Paul wants to extract weird stats from these details. He provides generalized views to Pierre.
How it works
Learning Objective
In this section, we will learn:
- The difference between masking and generalization
- The concept of
K-anonymity
The employee
table
DROP TABLE IF EXISTS employee CASCADE;
CREATE TABLE employee ( id INT PRIMARY KEY, full_name TEXT, first_day DATE, last_day DATE, height INT, hair TEXT, eyes TEXT, size TEXT, asthma BOOLEAN, CHECK(hair = ANY(ARRAY['bald','blond','dark','red'])), CHECK(eyes = ANY(ARRAY['blue','green','brown'])) , CHECK(size = ANY(ARRAY['S','M','L','XL','XXL'])) );
!!! danger This is awkward and illegal.
Loading the data:
INSERT INTO employee
VALUES (1,'Luna Dickens','2018-07-22','2018-12-15',180,'blond','blue','L',TRUE),
(2,'Paul Wolf','2020-01-15',NULL,177,'bald','brown','M',FALSE),
(3,'Rowan Hoeger','2018-12-01','2018-12-15',202,'dark','blue','XXL',TRUE) ;
SELECT count(*)
FROM employee;
count |
---|
3 |
SELECT full_name,
first_day,
hair,
SIZE,
asthma
FROM employee
LIMIT 3;
full_name | first_day | hair | size | asthma |
---|---|---|---|---|
Luna Dickens | 2018-07-22 | blond | L | True |
Paul Wolf | 2020-01-15 | bald | M | False |
Rowan Hoeger | 2018-12-01 | dark | XXL | True |
Data suppression
Paul wants to find if there's a correlation between asthma and the eyes color.

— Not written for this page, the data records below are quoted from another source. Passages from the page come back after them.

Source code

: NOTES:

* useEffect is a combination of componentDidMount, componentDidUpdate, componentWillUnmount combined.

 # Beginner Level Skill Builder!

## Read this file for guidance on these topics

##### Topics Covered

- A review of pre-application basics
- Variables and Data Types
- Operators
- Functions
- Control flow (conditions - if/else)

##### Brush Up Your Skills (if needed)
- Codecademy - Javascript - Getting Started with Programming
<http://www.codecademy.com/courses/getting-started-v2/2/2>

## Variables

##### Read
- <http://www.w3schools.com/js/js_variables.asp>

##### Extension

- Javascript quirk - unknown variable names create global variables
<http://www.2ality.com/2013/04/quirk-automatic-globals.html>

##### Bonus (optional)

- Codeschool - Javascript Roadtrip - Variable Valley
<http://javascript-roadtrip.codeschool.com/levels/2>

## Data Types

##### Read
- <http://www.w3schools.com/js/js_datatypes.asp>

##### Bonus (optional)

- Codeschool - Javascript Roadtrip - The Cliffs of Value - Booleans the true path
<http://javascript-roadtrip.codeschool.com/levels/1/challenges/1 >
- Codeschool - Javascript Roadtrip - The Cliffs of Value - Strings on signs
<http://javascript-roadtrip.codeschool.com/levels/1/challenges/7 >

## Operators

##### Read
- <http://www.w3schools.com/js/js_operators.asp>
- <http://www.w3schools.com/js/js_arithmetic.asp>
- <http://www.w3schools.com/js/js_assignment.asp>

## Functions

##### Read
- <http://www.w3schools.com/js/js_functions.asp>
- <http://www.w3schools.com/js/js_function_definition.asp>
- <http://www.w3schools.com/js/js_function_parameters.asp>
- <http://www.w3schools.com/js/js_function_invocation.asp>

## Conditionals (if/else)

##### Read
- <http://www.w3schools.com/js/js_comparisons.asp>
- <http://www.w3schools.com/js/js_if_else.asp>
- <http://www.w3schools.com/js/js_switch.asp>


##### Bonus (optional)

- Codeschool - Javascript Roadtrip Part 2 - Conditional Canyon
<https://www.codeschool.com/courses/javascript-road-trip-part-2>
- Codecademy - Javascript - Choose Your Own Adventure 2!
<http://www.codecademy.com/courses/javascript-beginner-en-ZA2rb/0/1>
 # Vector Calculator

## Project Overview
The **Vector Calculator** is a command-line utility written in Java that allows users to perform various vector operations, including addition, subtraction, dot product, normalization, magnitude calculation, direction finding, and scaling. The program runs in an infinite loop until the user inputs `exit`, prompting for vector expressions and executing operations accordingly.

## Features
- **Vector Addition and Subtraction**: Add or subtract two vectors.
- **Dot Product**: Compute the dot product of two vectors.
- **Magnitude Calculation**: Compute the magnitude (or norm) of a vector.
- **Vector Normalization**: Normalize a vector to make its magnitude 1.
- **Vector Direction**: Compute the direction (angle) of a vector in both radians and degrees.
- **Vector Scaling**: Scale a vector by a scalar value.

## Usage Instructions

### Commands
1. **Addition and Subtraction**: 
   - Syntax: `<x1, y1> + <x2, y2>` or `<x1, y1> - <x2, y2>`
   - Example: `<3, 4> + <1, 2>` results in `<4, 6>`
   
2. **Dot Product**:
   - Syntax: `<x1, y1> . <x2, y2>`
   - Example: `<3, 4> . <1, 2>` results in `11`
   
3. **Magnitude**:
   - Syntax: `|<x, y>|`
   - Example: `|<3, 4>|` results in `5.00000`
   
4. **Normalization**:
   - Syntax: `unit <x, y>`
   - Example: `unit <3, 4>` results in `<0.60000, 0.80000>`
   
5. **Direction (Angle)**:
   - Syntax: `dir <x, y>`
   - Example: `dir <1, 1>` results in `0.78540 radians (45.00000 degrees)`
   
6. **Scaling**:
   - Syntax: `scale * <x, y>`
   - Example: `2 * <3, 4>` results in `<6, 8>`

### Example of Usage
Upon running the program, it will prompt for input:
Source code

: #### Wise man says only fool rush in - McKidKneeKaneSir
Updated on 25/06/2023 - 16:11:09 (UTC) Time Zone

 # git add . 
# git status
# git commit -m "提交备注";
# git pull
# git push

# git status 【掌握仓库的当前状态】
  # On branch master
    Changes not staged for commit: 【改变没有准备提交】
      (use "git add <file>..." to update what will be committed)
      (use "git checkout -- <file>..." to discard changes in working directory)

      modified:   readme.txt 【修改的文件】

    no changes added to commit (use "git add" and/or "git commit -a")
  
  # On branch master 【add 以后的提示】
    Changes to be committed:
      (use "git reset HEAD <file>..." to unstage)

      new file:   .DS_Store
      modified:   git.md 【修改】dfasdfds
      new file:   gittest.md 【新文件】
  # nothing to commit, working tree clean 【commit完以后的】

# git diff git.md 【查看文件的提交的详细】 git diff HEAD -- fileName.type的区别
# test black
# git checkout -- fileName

He provides the following view to Pierre.
DROP MATERIALIZED VIEW IF EXISTS v_asthma_eyes;
CREATE MATERIALIZED VIEW v_asthma_eyes AS
SELECT eyes,
asthma
FROM employee;
SELECT *
FROM v_asthma_eyes
LIMIT 3;
eyes | asthma |
---|---|
blue | True |
brown | False |
blue | True |
Pierre can now write queries over this view.
SELECT eyes,
100*COUNT(1) FILTER (
WHERE asthma) / COUNT(1) AS asthma_rate
FROM v_asthma_eyes
GROUP BY eyes;
eyes | asthma_rate |
---|---|
brown | 0 |
blue | 100 |
Pierre just proved that asthma is caused by green eyes.
K-Anonymity
The asthma
and eyes
columns are considered as indirect identifiers.
SECURITY LABEL
FOR k_anonymity ON COLUMN v_asthma_eyes.eyes IS 'INDIRECT IDENTIFIER';
SECURITY LABEL
FOR k_anonymity ON COLUMN v_asthma_eyes.asthma IS 'INDIRECT IDENTIFIER';
SELECT anon.k_anonymity('v_asthma_eyes');
k_anonymity |
---|
1 |
The v_asthma_eyes has \'2-anonymity\'. This means that each quasi-identifier combination (the \'eyes-asthma\' tuples) occurs in at least 2 records for a dataset.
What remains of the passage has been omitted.